The Role of Global AI Trade Slowdown
Christopher Wood, the Global Head of Equity Strategy at Jefferies, provides a compelling explanation for this trend. He suggests that the return of foreign capital isn't necessarily due to a major fundamental shift in the Indian economy itself, but rather a result of the cooling down of the global Artificial Intelligence (AI) trade. In the first half of the year, emerging market funds were busy liquidating their Indian holdings to raise cash, while this capital was then redirected towards markets like South Korea and Taiwan, which are heavily weighted with AI and technology hardware stocks. This massive reallocation led to a record sell-off in India, amounting to nearly 29 billion dollars. However, as the momentum of the AI trade begins to moderate, investors are looking for diversification, leading them back to the Indian equity markets. Wood believes that India has acted as the inverse of the AI trade; when AI stocks were surging, money flowed out of India, and now that the AI theme is slowing, money is returning.
Domestic Investors Provide a Strong Cushion
Despite the heavy selling by foreign entities over the past few months, the Indian market remained remarkably resilient. The primary reason for this stability was the strong support from domestic institutional investors and retail participants through Systematic Investment Plans (SIPs). In June alone, the investment through SIPs reached a staggering 31800 crore rupees, which accounted for nearly 87 percent of the total equity mutual fund inflows. Christopher Wood noted that this consistent domestic flow effectively neutralized the impact of foreign selling and helped maintain the high valuations of the Indian market. The steady influx of domestic capital has created a structural support system that makes the market less vulnerable to external shocks, even when global sentiment fluctuates.
Opportunities in Large Cap Stocks
Jefferies believes that large-cap stocks are currently positioned for better performance compared to their mid-cap counterparts.

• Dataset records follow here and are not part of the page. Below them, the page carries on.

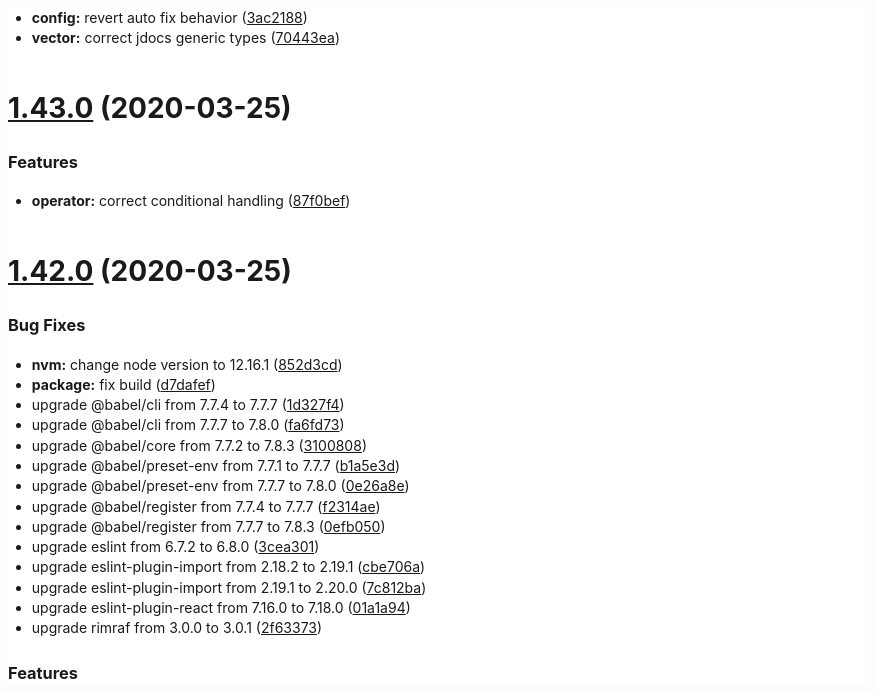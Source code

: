 * **config:** revert auto fix behavior ([3ac2188](https://github.com/basics/vector/commit/3ac218822cf346aa24bfaf07c1e98bfcd92a3ab3))
* **vector:** correct jdocs generic types ([70443ea](https://github.com/basics/vector/commit/70443ea7a4d7c713a1c81a1b3fa49199ced183be))

# [1.43.0](https://github.com/basics/vector/compare/v1.42.0...v1.43.0) (2020-03-25)


### Features

* **operator:** correct conditional handling ([87f0bef](https://github.com/basics/vector/commit/87f0bef8f727647c3ec65a7d1b5003020d678478))

# [1.42.0](https://github.com/basics/vector/compare/v1.41.1...v1.42.0) (2020-03-25)


### Bug Fixes

* **nvm:** change node version to 12.16.1 ([852d3cd](https://github.com/basics/vector/commit/852d3cdd70174320be61c0a2426e3d8c9c9b06a4))
* **package:** fix build ([d7dafef](https://github.com/basics/vector/commit/d7dafef4fafde78dc4ea545b2e14e883ef6877db))
* upgrade @babel/cli from 7.7.4 to 7.7.7 ([1d327f4](https://github.com/basics/vector/commit/1d327f4f8bb422b829a5fc8f7cdc63235d952658))
* upgrade @babel/cli from 7.7.7 to 7.8.0 ([fa6fd73](https://github.com/basics/vector/commit/fa6fd735cc88d6c64811a682ebef1eabf945472d))
* upgrade @babel/core from 7.7.2 to 7.8.3 ([3100808](https://github.com/basics/vector/commit/3100808be7584818b48b5caa0f4a2220da335759))
* upgrade @babel/preset-env from 7.7.1 to 7.7.7 ([b1a5e3d](https://github.com/basics/vector/commit/b1a5e3d7ef81c0bbe2d98b0c2cdc5cd97d0da942))
* upgrade @babel/preset-env from 7.7.7 to 7.8.0 ([0e26a8e](https://github.com/basics/vector/commit/0e26a8e2b7ef0264f135b922c0de7441ae5b89cd))
* upgrade @babel/register from 7.7.4 to 7.7.7 ([f2314ae](https://github.com/basics/vector/commit/f2314aed44b33d7f225e4dcf0fb3e9226403ecac))
* upgrade @babel/register from 7.7.7 to 7.8.3 ([0efb050](https://github.com/basics/vector/commit/0efb05000e19df225fa1ff40815ac809a4acbec5))
* upgrade eslint from 6.7.2 to 6.8.0 ([3cea301](https://github.com/basics/vector/commit/3cea301630b68d084b236e153d6d4c0aaae8a944))
* upgrade eslint-plugin-import from 2.18.2 to 2.19.1 ([cbe706a](https://github.com/basics/vector/commit/cbe706a31013b0937ee47997c8c7439d0864b09a))
* upgrade eslint-plugin-import from 2.19.1 to 2.20.0 ([7c812ba](https://github.com/basics/vector/commit/7c812ba880cad16e2ebfedcb33934ea78fe4c857))
* upgrade eslint-plugin-react from 7.16.0 to 7.18.0 ([01a1a94](https://github.com/basics/vector/commit/01a1a94af24e59ae2afe2fc3926fcb6802d00461))
* upgrade rimraf from 3.0.0 to 3.0.1 ([2f63373](https://github.com/basics/vector/commit/2f63373944df7fd3abdbf152fecb94783cb92d2e))


### Features
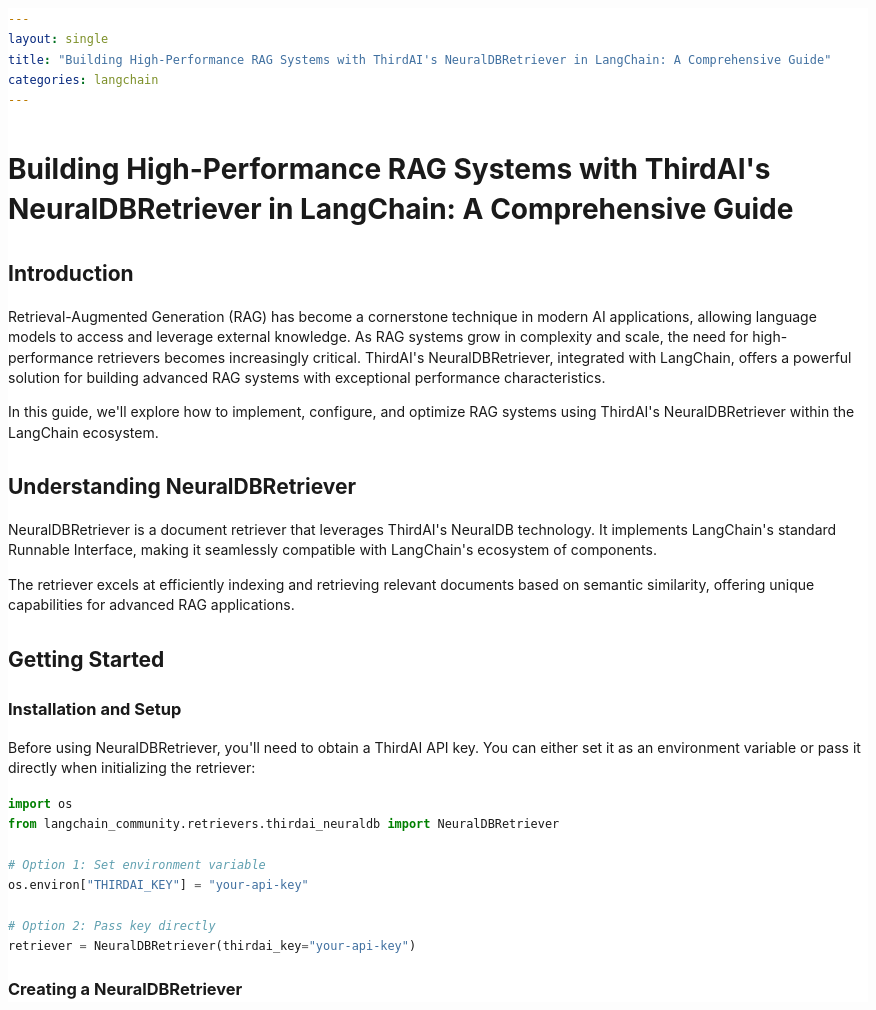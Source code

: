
 ```yaml
---
layout: single
title: "Building High-Performance RAG Systems with ThirdAI's NeuralDBRetriever in LangChain: A Comprehensive Guide"
categories: langchain
---
```

# Building High-Performance RAG Systems with ThirdAI's NeuralDBRetriever in LangChain: A Comprehensive Guide

## Introduction

Retrieval-Augmented Generation (RAG) has become a cornerstone technique in modern AI applications, allowing language models to access and leverage external knowledge. As RAG systems grow in complexity and scale, the need for high-performance retrievers becomes increasingly critical. ThirdAI's NeuralDBRetriever, integrated with LangChain, offers a powerful solution for building advanced RAG systems with exceptional performance characteristics.

In this guide, we'll explore how to implement, configure, and optimize RAG systems using ThirdAI's NeuralDBRetriever within the LangChain ecosystem.

## Understanding NeuralDBRetriever

NeuralDBRetriever is a document retriever that leverages ThirdAI's NeuralDB technology. It implements LangChain's standard Runnable Interface, making it seamlessly compatible with LangChain's ecosystem of components.

The retriever excels at efficiently indexing and retrieving relevant documents based on semantic similarity, offering unique capabilities for advanced RAG applications.

## Getting Started

### Installation and Setup

Before using NeuralDBRetriever, you'll need to obtain a ThirdAI API key. You can either set it as an environment variable or pass it directly when initializing the retriever:

```python
import os
from langchain_community.retrievers.thirdai_neuraldb import NeuralDBRetriever

# Option 1: Set environment variable
os.environ["THIRDAI_KEY"] = "your-api-key"

# Option 2: Pass key directly
retriever = NeuralDBRetriever(thirdai_key="your-api-key")
```

### Creating a NeuralDBRetriever
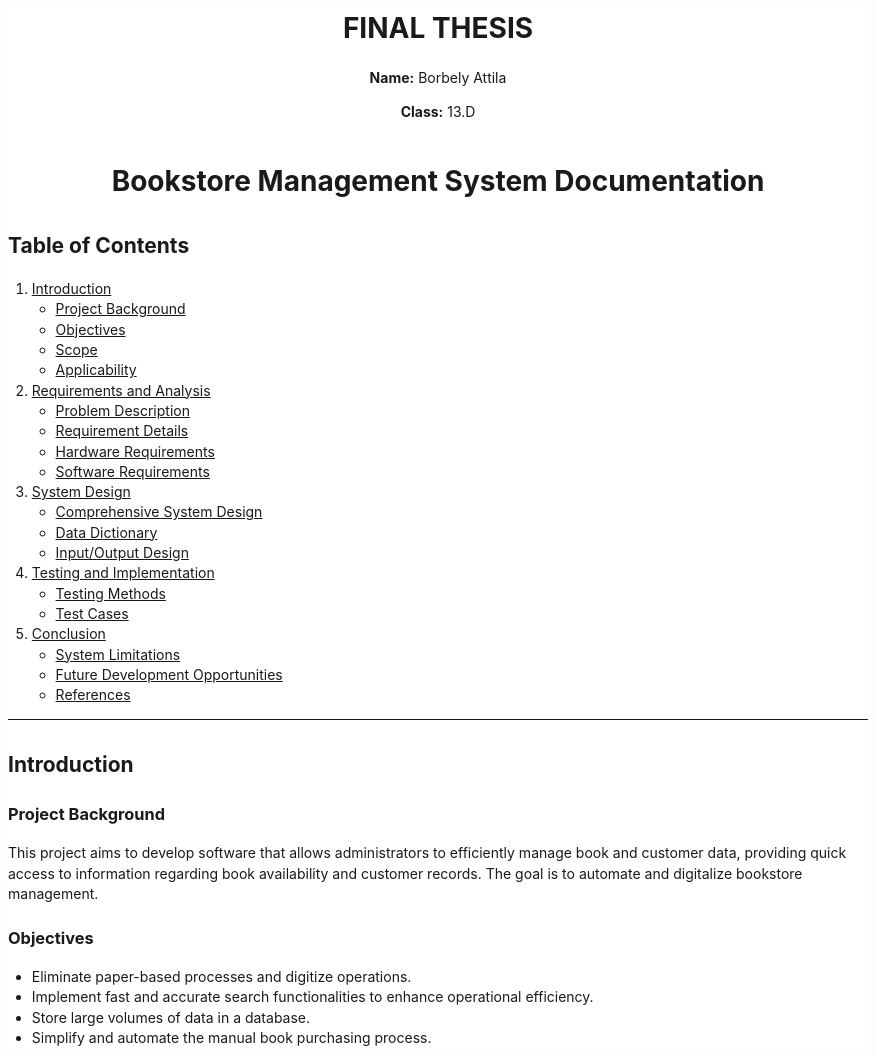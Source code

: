 # <center>FINAL THESIS</center>
<div style="text-align: center;">
<b>Name:</b> Borbely Attila

<b>Class:</b> 13.D  
</div>

# <center> Bookstore Management System Documentation</center>

## Table of Contents

1. [Introduction](#introduction)
    - [Project Background](#project-background)
    - [Objectives](#objectives)
    - [Scope](#scope)
    - [Applicability](#applicability)
2. [Requirements and Analysis](#requirements-and-analysis)
    - [Problem Description](#problem-description)
    - [Requirement Details](#requirement-details)
    - [Hardware Requirements](#hardware-requirements)
    - [Software Requirements](#software-requirements)
3. [System Design](#system-design)
    - [Comprehensive System Design](#comprehensive-system-design)
    - [Data Dictionary](#data-dictionary)
    - [Input/Output Design](#input-output-design)
4. [Testing and Implementation](#testing-and-implementation)
    - [Testing Methods](#testing-methods)
    - [Test Cases](#test-cases)
5. [Conclusion](#conclusion)
    - [System Limitations](#system-limitations)
    - [Future Development Opportunities](#future-development-opportunities)
    - [References](#references)

---

## Introduction

### Project Background

This project aims to develop software that allows administrators to efficiently manage book and customer data, providing quick access to information regarding book availability and customer records. The goal is to automate and digitalize bookstore management.



### Objectives

- Eliminate paper-based processes and digitize operations.
- Implement fast and accurate search functionalities to enhance operational efficiency.
- Store large volumes of data in a database.
- Simplify and automate the manual book purchasing process.
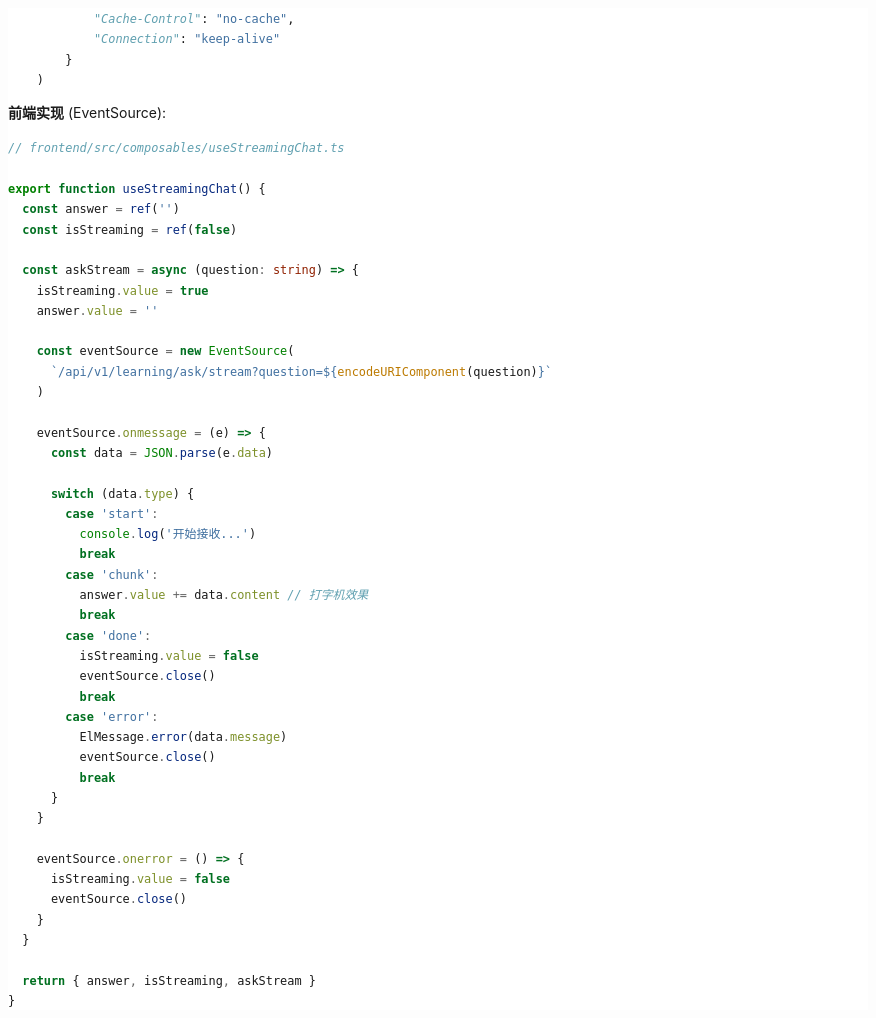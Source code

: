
 ```python
            "Cache-Control": "no-cache",
            "Connection": "keep-alive"
        }
    )
```

**前端实现** (EventSource):

```typescript
// frontend/src/composables/useStreamingChat.ts

export function useStreamingChat() {
  const answer = ref('')
  const isStreaming = ref(false)

  const askStream = async (question: string) => {
    isStreaming.value = true
    answer.value = ''

    const eventSource = new EventSource(
      `/api/v1/learning/ask/stream?question=${encodeURIComponent(question)}`
    )

    eventSource.onmessage = (e) => {
      const data = JSON.parse(e.data)

      switch (data.type) {
        case 'start':
          console.log('开始接收...')
          break
        case 'chunk':
          answer.value += data.content // 打字机效果
          break
        case 'done':
          isStreaming.value = false
          eventSource.close()
          break
        case 'error':
          ElMessage.error(data.message)
          eventSource.close()
          break
      }
    }

    eventSource.onerror = () => {
      isStreaming.value = false
      eventSource.close()
    }
  }

  return { answer, isStreaming, askStream }
}
```
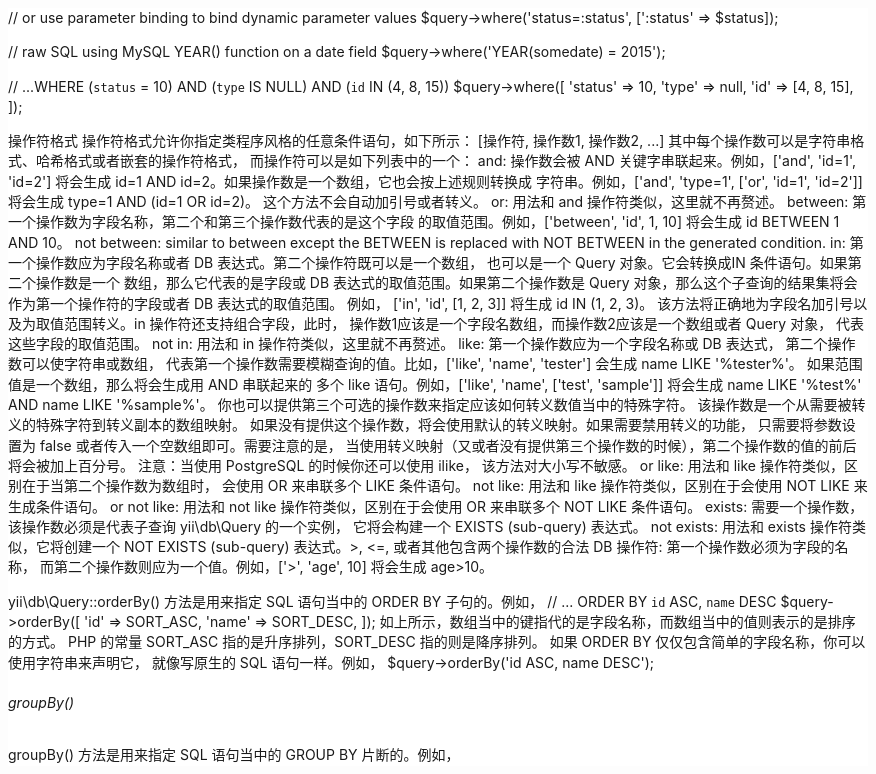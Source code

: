 // or use parameter binding to bind dynamic parameter values
$query->where('status=:status', [':status' => $status]);

// raw SQL using MySQL YEAR() function on a date field
$query->where('YEAR(somedate) = 2015');

// ...WHERE (`status` = 10) AND (`type` IS NULL) AND (`id` IN (4, 8, 15))
$query->where([
    'status' => 10,
    'type' => null,
    'id' => [4, 8, 15],
]);

操作符格式
操作符格式允许你指定类程序风格的任意条件语句，如下所示：
[操作符, 操作数1, 操作数2, ...]
其中每个操作数可以是字符串格式、哈希格式或者嵌套的操作符格式， 而操作符可以是如下列表中的一个：
and: 操作数会被 AND 关键字串联起来。例如，['and', 'id=1', 'id=2'] 将会生成 id=1 AND id=2。如果操作数是一个数组，它也会按上述规则转换成 字符串。例如，['and', 'type=1', ['or', 'id=1', 'id=2']] 将会生成 type=1 AND (id=1 OR id=2)。 这个方法不会自动加引号或者转义。
or: 用法和 and 操作符类似，这里就不再赘述。
between: 第一个操作数为字段名称，第二个和第三个操作数代表的是这个字段 的取值范围。例如，['between', 'id', 1, 10] 将会生成 id BETWEEN 1 AND 10。
not between: similar to between except the BETWEEN is replaced with NOT BETWEEN in the generated condition.
in: 第一个操作数应为字段名称或者 DB 表达式。第二个操作符既可以是一个数组， 也可以是一个 Query 对象。它会转换成IN 条件语句。如果第二个操作数是一个 数组，那么它代表的是字段或 DB 表达式的取值范围。如果第二个操作数是 Query 对象，那么这个子查询的结果集将会作为第一个操作符的字段或者 DB 表达式的取值范围。 例如， ['in', 'id', [1, 2, 3]] 将生成 id IN (1, 2, 3)。 该方法将正确地为字段名加引号以及为取值范围转义。in 操作符还支持组合字段，此时， 操作数1应该是一个字段名数组，而操作数2应该是一个数组或者 Query 对象， 代表这些字段的取值范围。
not in: 用法和 in 操作符类似，这里就不再赘述。
like: 第一个操作数应为一个字段名称或 DB 表达式， 第二个操作数可以使字符串或数组， 代表第一个操作数需要模糊查询的值。比如，['like', 'name', 'tester'] 会生成 name LIKE '%tester%'。 如果范围值是一个数组，那么将会生成用 AND 串联起来的 多个 like 语句。例如，['like', 'name', ['test', 'sample']] 将会生成 name LIKE '%test%' AND name LIKE '%sample%'。 你也可以提供第三个可选的操作数来指定应该如何转义数值当中的特殊字符。 该操作数是一个从需要被转义的特殊字符到转义副本的数组映射。 如果没有提供这个操作数，将会使用默认的转义映射。如果需要禁用转义的功能， 只需要将参数设置为 false 或者传入一个空数组即可。需要注意的是， 当使用转义映射（又或者没有提供第三个操作数的时候），第二个操作数的值的前后 将会被加上百分号。
注意：当使用 PostgreSQL 的时候你还可以使用 ilike， 该方法对大小写不敏感。
or like: 用法和 like 操作符类似，区别在于当第二个操作数为数组时， 会使用 OR 来串联多个 LIKE 条件语句。
not like: 用法和 like 操作符类似，区别在于会使用 NOT LIKE 来生成条件语句。
or not like: 用法和 not like 操作符类似，区别在于会使用 OR 来串联多个 NOT LIKE 条件语句。
exists: 需要一个操作数，该操作数必须是代表子查询 yii\db\Query 的一个实例， 它将会构建一个 EXISTS (sub-query) 表达式。
not exists: 用法和 exists 操作符类似，它将创建一个 NOT EXISTS (sub-query) 表达式。>, <=, 或者其他包含两个操作数的合法 DB 操作符: 第一个操作数必须为字段的名称， 而第二个操作数则应为一个值。例如，['>', 'age', 10] 将会生成 age>10。

yii\db\Query::orderBy() 方法是用来指定 SQL 语句当中的 ORDER BY 子句的。例如，
// ... ORDER BY `id` ASC, `name` DESC
$query->orderBy([
    'id' => SORT_ASC,
    'name' => SORT_DESC,
]);
如上所示，数组当中的键指代的是字段名称，而数组当中的值则表示的是排序的方式。 PHP 的常量 SORT_ASC 指的是升序排列，SORT_DESC 指的则是降序排列。
如果 ORDER BY 仅仅包含简单的字段名称，你可以使用字符串来声明它， 就像写原生的 SQL 语句一样。例如，
$query->orderBy('id ASC, name DESC');

###### groupBy()
groupBy() 方法是用来指定 SQL 语句当中的 GROUP BY 片断的。例如，
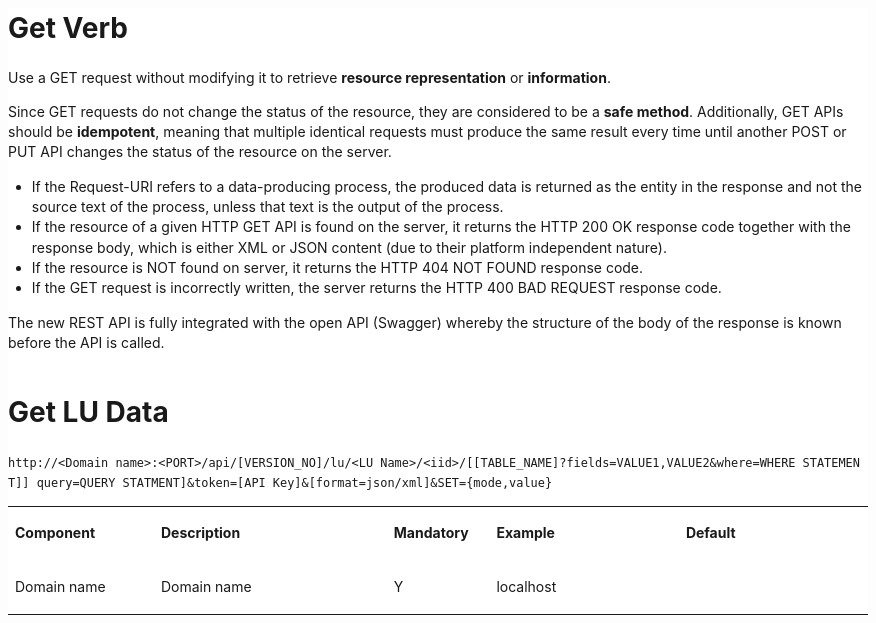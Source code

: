 # Get Verb

Use a GET request without modifying it to retrieve **resource representation** or **information**. 

Since GET requests do not change the status of the resource, they are considered to be a **safe method**. Additionally, GET APIs should be **idempotent**, meaning that multiple identical requests must produce the same result every time until another POST or PUT API changes the status of the resource on the server.

- If the Request-URI refers to a data-producing process, the produced data is returned as the entity in the response and not the source text of the process, unless that text is the output of the process.
- If the resource of a given HTTP GET API is found on the server, it returns the HTTP 200 OK response code together with the response body, which is either XML or JSON content (due to their platform independent nature). 
- If the resource is NOT found on server, it returns the HTTP 404 NOT FOUND response code. 
- If the GET request is incorrectly written, the server returns the HTTP 400 BAD REQUEST response code.

The new REST API is fully integrated with the open API (Swagger) whereby the structure of the body of the response is known before the API is called.

# Get LU Data

<p><code>http://&lt;Domain name&gt;:&lt;PORT&gt;/api/[VERSION_NO]/lu/&lt;LU Name&gt;/&lt;iid&gt;/[[TABLE_NAME]?fields=VALUE1,VALUE2&amp;where=WHERE STATEMENT]] query=QUERY STATMENT]&amp;token=[API Key]&amp;[format=json/xml]&amp;SET={mode,value}</code></p>

 <table width="900pxl">
<tbody>
<tr>
<td width="150pxl" valign="top">
<p><strong>Component</strong></p>
</td>
<td width="250pxl" valign="top" >
<p><strong>Description</strong></p>
</td>
<td width="100pxl" valign="top" >
<p><strong>Mandatory</strong></p>
</td>
<td width="200pxl" valign="top" >
<p><strong>Example</strong></p>
</td>
<td width="200pxl" valign="top" >
<p><strong>Default</strong></p>
</td>
</tr>
<tr>
<td width="150pxl" valign="top" >
<p>Domain name</p>
</td>
<td width="250pxl" valign="top" >
<p>Domain name</p>
</td>
<td width="100pxl" valign="top" >
<p>Y</p>
</td>
<td width="200pxl" valign="top" >
<p>localhost</p>
</td>
<td width="200pxl" valign="top" >&nbsp;</td>
</tr>
<tr>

Over the last two years, mid-cap stocks have delivered exceptional returns, with the Nifty Midcap 100 index surging by approximately 99 percent since the beginning of 2023. In contrast, the Nifty 50 index, which represents large-cap companies, saw a more modest growth of 33 percent. This divergence has created a valuation gap, making large-caps relatively cheaper and more attractive for fresh investment. Jefferies estimates that large-cap companies could see an earnings growth of 14 to 15 percent over the next two financial years, while mid-cap companies are expected to grow at around 20 percent. As the valuation gap narrows, large-cap stocks offer a safer and potentially lucrative opportunity for institutional investors looking for stability.
Potential Risks and Future Outlook
While the return of FIIs is a positive development, several risks continue to loom over the market. Geopolitical tensions in the Middle East, particularly around the Strait of Hormuz, pose a threat to global supply chains and could lead to a spike in crude oil prices. Since India is heavily dependent on oil imports to meet its energy needs, any significant rise in prices could impact the fiscal deficit and inflation. Also, the weakness of the Indian Rupee remains a concern for foreign investors as it can erode their overall returns. Other factors such as increased equity issuances and promoter exits are also adding to the supply of shares in the market, which could put pressure on prices. So, the strategy of FIIs in the coming months will largely depend on the trajectory of the global AI trade and the movement of crude oil prices. If the AI theme continues to slow down and oil remains stable, the return of foreign investors to India could become even more pronounced.